### How to complete this task
Output exactly the first line of the listing and each line after it, through the line that contains "those whole space-tab"; add nothing else.

### Dataset extract
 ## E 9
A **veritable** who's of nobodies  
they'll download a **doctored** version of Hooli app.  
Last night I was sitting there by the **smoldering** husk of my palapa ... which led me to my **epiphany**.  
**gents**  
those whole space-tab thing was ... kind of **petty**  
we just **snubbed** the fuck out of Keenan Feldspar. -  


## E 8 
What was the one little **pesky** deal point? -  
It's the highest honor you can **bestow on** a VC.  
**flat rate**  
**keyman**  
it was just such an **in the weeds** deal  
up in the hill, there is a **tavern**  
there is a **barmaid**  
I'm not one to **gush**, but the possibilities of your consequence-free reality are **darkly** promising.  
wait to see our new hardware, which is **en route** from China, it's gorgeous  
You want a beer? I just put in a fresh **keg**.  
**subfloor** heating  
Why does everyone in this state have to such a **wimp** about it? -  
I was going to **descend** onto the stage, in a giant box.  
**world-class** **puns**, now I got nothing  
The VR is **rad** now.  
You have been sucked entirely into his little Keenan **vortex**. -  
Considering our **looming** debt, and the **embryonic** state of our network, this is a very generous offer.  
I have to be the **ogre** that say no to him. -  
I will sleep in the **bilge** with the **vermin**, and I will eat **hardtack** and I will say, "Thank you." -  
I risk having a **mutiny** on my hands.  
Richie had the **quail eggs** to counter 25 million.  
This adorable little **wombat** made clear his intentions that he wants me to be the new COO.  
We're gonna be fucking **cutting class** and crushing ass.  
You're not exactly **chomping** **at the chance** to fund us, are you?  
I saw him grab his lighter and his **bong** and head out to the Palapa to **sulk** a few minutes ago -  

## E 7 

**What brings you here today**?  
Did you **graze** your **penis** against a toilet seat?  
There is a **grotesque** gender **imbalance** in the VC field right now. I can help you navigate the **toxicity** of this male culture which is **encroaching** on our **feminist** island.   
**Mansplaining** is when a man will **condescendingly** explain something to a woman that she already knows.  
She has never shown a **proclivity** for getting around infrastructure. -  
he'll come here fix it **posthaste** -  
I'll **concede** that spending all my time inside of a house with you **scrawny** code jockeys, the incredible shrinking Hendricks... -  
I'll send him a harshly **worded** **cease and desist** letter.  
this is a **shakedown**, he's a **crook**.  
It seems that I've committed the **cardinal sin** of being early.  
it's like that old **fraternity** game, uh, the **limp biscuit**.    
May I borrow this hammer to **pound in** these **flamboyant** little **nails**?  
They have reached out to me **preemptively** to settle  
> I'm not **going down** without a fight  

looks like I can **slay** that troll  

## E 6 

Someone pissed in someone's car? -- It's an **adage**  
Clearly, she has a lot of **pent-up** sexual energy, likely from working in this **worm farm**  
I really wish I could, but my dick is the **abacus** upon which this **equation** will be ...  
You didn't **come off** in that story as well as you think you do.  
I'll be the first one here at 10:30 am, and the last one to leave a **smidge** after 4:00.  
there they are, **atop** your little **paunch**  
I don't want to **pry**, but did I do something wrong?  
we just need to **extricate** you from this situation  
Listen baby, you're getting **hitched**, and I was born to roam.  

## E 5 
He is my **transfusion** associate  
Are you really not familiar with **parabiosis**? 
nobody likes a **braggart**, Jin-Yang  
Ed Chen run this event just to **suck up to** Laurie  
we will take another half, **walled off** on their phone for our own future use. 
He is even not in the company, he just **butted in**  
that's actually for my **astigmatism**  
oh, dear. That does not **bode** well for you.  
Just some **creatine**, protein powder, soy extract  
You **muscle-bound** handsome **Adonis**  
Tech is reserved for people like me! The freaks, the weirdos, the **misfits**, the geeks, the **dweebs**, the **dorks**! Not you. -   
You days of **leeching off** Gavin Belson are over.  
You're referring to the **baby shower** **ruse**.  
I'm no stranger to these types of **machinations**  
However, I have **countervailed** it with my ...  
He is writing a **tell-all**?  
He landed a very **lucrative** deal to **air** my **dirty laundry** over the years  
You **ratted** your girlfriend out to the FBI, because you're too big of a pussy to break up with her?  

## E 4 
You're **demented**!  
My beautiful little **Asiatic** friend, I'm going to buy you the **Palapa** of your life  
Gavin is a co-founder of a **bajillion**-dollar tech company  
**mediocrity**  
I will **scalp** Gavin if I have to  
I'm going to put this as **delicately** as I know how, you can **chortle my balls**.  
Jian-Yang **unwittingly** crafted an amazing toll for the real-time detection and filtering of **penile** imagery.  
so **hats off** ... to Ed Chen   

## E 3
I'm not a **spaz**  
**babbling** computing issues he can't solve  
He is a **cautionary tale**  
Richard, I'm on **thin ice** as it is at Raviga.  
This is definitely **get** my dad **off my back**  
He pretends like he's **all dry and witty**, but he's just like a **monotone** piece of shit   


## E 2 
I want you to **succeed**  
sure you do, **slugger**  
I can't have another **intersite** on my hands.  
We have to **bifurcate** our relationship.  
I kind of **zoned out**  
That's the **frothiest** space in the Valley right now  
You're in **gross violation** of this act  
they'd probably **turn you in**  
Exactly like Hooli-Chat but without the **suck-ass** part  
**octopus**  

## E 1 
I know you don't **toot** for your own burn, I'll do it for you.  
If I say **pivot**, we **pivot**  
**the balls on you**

### Answer box
 ## E 9
A **veritable** who's of nobodies  
they'll download a **doctored** version of Hooli app.  
Last night I was sitting there by the **smoldering** husk of my palapa ... which led me to my **epiphany**.  
**gents**  
those whole space-tab thing was ... kind of **petty**  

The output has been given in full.